§ **Work instruction**
Find the line in the entries below that contains "Server App w/ NPM". Repeat it exactly, and every line after it through the line that contains "it ignores changes".

§ **Given records**
((

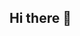 ## Hi there 👋

<!--
**utnmaterias/utnmaterias** is a ✨ _special_ ✨ repository because its `README.md` (this file) appears on your GitHub profile.

  <img src = 'https://github.com/MarikIshtar007/MarikIshtar007/blob/master/images/matrix.gif' alt="Matrix" width="100%" />


<h2 align="center">👋 ¡Hola, soy [Tu Nombre]!</h2>
<p align="center">Desarrollador | Apasionado por la tecnología | Siempre aprendiendo</p>

Here are some ideas to get you started:

- 🔭 I’m currently working on ...
- 🌱 I’m currently learning ...
- 👯 I’m looking to collaborate on ...
- 🤔 I’m looking for help with ...
- 💬 Ask me about ...
- 📫 How to reach me: ...
- 😄 Pronouns: ...
- ⚡ Fun fact: ...
-->

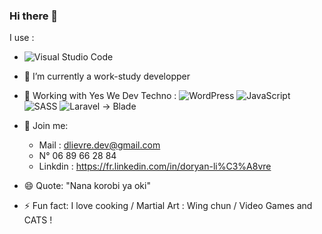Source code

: ### Hi there 👋

I use : 
- ![Visual Studio Code](https://img.shields.io/badge/Visual%20Studio%20Code-0078d7.svg?style=for-the-badge&logo=visual-studio-code&logoColor=white)

- 🌱 I’m currently a work-study developper
- 🔭 Working with Yes We Dev 
Techno : 
![WordPress](https://img.shields.io/badge/WordPress-%23117AC9.svg?style=for-the-badge&logo=WordPress&logoColor=white)
![JavaScript](https://img.shields.io/badge/javascript-%23323330.svg?style=for-the-badge&logo=javascript&logoColor=%23F7DF1E)
![SASS](https://img.shields.io/badge/SASS-hotpink.svg?style=for-the-badge&logo=SASS&logoColor=white) 
![Laravel](https://img.shields.io/badge/laravel-%23FF2D20.svg?style=for-the-badge&logo=laravel&logoColor=white) -> Blade 

- 💬 Join me:
    - Mail : dlievre.dev@gmail.com
    - N° 06 89 66 28 84
    - Linkdin : https://fr.linkedin.com/in/doryan-li%C3%A8vre

- 😄 Quote: "Nana korobi ya oki"
- ⚡ Fun fact: I love cooking / Martial Art : Wing chun / Video Games and CATS !

<!--
**DoryanLievre/DoryanLievre** is a ✨ _special_ ✨ repository because its `README.md` (this file) appears on your GitHub profile.

Here are some ideas to get you started:

- 🔭 I’m currently working on ...
- 🌱 I’m currently learning ...
- 👯 I’m looking to collaborate on ...
- 🤔 I’m looking for help with ...
- 💬 Ask me about ...
- 📫 How to reach me: ...
- 😄 Pronouns: ...
- ⚡ Fun fact: ...
-->
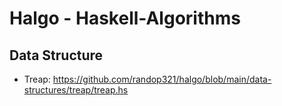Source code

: # Halgo - Haskell-Algorithms

## Data Structure
- Treap: https://github.com/randop321/halgo/blob/main/data-structures/treap/treap.hs
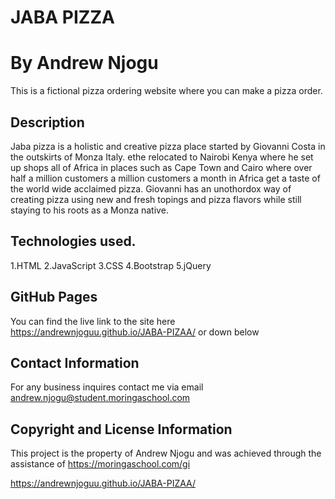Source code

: # JABA PIZZA
# By Andrew Njogu
This is a fictional pizza ordering website where you can make a pizza order.


## Description

Jaba pizza is a holistic and creative pizza place started by Giovanni Costa in the outskirts of Monza Italy.  ethe relocated to Nairobi Kenya where he set up shops all of Africa in places such as Cape Town and Cairo where over half a million customers a million customers a month in Africa get a taste of the world wide acclaimed pizza. Giovanni has an unothordox way of creating pizza using new and fresh topings and pizza flavors while still staying to his roots as a Monza native.


## Technologies used.
1.HTML
2.JavaScript
3.CSS
4.Bootstrap
5.jQuery

## GitHub Pages
You can find the live link to the site here https://andrewnjoguu.github.io/JABA-PIZAA/ or down below
## Contact Information
For any business inquires contact me via email  andrew.njogu@student.moringaschool.com 

## Copyright and License Information
This project is the property of Andrew Njogu and was achieved through the assistance of https://moringaschool.com/gi




https://andrewnjoguu.github.io/JABA-PIZAA/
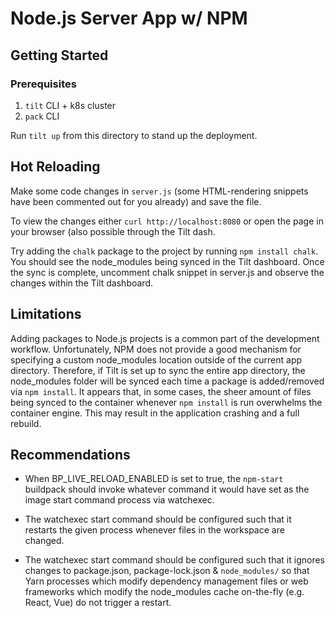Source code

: # Node.js Server App w/ NPM

## Getting Started

### Prerequisites
1. `tilt` CLI + k8s cluster
1. `pack` CLI

Run `tilt up` from this directory to stand up the deployment.

## Hot Reloading

Make some code changes in `server.js` (some HTML-rendering snippets have been
commented out for you already) and save the file.

To view the changes either `curl http://localhost:8080` or open the page in your browser (also possible through the Tilt dash.

Try adding the `chalk` package to the project by running `npm install chalk`.
You should see the node_modules being synced in the Tilt dashboard. Once the
sync is complete, uncomment chalk snippet in server.js and observe the changes
within the Tilt dashboard.

## Limitations 

Adding packages to Node.js projects is a common part of the development
workflow. Unfortunately, NPM does not provide a good mechanism for specifying a
custom node_modules location outside of the current app directory.  Therefore,
if Tilt is set up to sync the entire app directory, the node_modules folder
will be synced each time a package is added/removed via `npm install`. It
appears that, in some cases, the sheer amount of files being synced to the
container whenever `npm install` is run overwhelms the container engine. This
may result in the application crashing and a full rebuild. 

## Recommendations

- When BP_LIVE_RELOAD_ENABLED is set to true, the `npm-start` buildpack should
  invoke whatever command it would have set as the image start command process via watchexec.

- The watchexec start command should be configured such that it restarts the
  given process whenever files in the workspace are changed.

- The watchexec start command should be configured such that it ignores changes
  to package.json, package-lock.json & `node_modules/` so that Yarn processes which
  modify dependency management files or web frameworks which modify the
  node_modules cache on-the-fly (e.g. React, Vue) do not trigger a restart.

))

§ **Solution to this problem**
: # Node.js Server App w/ NPM

## Getting Started

### Prerequisites
1. `tilt` CLI + k8s cluster
1. `pack` CLI

Run `tilt up` from this directory to stand up the deployment.

## Hot Reloading

Make some code changes in `server.js` (some HTML-rendering snippets have been
commented out for you already) and save the file.

To view the changes either `curl http://localhost:8080` or open the page in your browser (also possible through the Tilt dash.

Try adding the `chalk` package to the project by running `npm install chalk`.
You should see the node_modules being synced in the Tilt dashboard. Once the
sync is complete, uncomment chalk snippet in server.js and observe the changes
within the Tilt dashboard.

## Limitations 

Adding packages to Node.js projects is a common part of the development
workflow. Unfortunately, NPM does not provide a good mechanism for specifying a
custom node_modules location outside of the current app directory.  Therefore,
if Tilt is set up to sync the entire app directory, the node_modules folder
will be synced each time a package is added/removed via `npm install`. It
appears that, in some cases, the sheer amount of files being synced to the
container whenever `npm install` is run overwhelms the container engine. This
may result in the application crashing and a full rebuild. 

## Recommendations

- When BP_LIVE_RELOAD_ENABLED is set to true, the `npm-start` buildpack should
  invoke whatever command it would have set as the image start command process via watchexec.

- The watchexec start command should be configured such that it restarts the
  given process whenever files in the workspace are changed.

- The watchexec start command should be configured such that it ignores changes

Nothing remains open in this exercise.